And so we arrive at 27-year-old, Brixton based Jessie Ware and her super-hyped debut Devotion. Various magazines left in cafés have already told me a lot about Ware’s nervousness and modest outlook surrounding this release.
Hearing the record it’s hard to relate to any of this. It drags distantly with very few real highlights. Despite the word ‘soul’ being mentioned in all of Ware’s press as the most suitable description of her work, the over-production and repetitiveness of the tracks dulls the aesthetic of a record over-shadowed by relatively bland R&B tinged electronics. Ware rarely raises her voice throughout the album, and seems to be lost in suppressed reverb and multi-tracks, displaying very little of the dynamic excitement that you would expect from a soul influenced record.

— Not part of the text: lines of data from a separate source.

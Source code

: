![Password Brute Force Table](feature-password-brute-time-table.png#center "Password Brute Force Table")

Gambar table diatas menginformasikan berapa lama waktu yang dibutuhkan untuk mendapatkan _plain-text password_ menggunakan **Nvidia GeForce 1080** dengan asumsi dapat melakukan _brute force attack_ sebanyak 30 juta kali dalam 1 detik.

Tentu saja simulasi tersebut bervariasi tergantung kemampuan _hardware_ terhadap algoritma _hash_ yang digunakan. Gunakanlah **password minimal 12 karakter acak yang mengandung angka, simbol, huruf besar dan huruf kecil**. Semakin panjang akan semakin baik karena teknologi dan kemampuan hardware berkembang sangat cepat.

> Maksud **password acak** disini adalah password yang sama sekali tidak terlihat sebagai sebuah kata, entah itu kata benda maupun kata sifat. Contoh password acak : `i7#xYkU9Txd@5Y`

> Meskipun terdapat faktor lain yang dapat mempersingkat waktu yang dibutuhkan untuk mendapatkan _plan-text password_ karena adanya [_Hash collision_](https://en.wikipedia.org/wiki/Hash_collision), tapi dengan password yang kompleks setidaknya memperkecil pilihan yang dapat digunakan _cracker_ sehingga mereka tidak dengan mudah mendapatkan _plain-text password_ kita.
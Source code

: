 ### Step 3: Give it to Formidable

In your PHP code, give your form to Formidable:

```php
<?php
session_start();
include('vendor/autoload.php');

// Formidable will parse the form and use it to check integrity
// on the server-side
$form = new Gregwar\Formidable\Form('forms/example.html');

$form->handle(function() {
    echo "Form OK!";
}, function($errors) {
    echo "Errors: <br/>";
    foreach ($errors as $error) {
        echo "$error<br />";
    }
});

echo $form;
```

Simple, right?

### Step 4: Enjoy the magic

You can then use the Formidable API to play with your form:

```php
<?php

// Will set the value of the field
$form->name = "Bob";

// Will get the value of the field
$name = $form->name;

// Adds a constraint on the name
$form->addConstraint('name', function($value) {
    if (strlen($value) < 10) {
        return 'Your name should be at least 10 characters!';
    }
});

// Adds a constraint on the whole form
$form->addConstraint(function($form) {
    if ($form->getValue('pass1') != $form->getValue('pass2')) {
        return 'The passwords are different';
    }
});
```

Devotion’s opening title track is particularly dulled by this, as the repetitive melody and clichéd heart-break lyrics sit shyly behind washy ambient chimes that failed to keep my attention or project any believable emotion. As the record played out I felt increasingly detached, the instrumentation of the tracks continues in a one dimensional manner with hollow vocal sections seemingly content to repeat themselves.
Yeah, OK, Sweet Talk stands out – it was, after all, another track that helped fuel the ongoing fire of expectation. And, of course, the single Wildest Moments is pop gold.
Ware’s previous collaborations confirm her talent, but this album lacks substance and has definitely fallen victim to over-hype.
But what do I know? Katy Perry likes working out to it, apparently.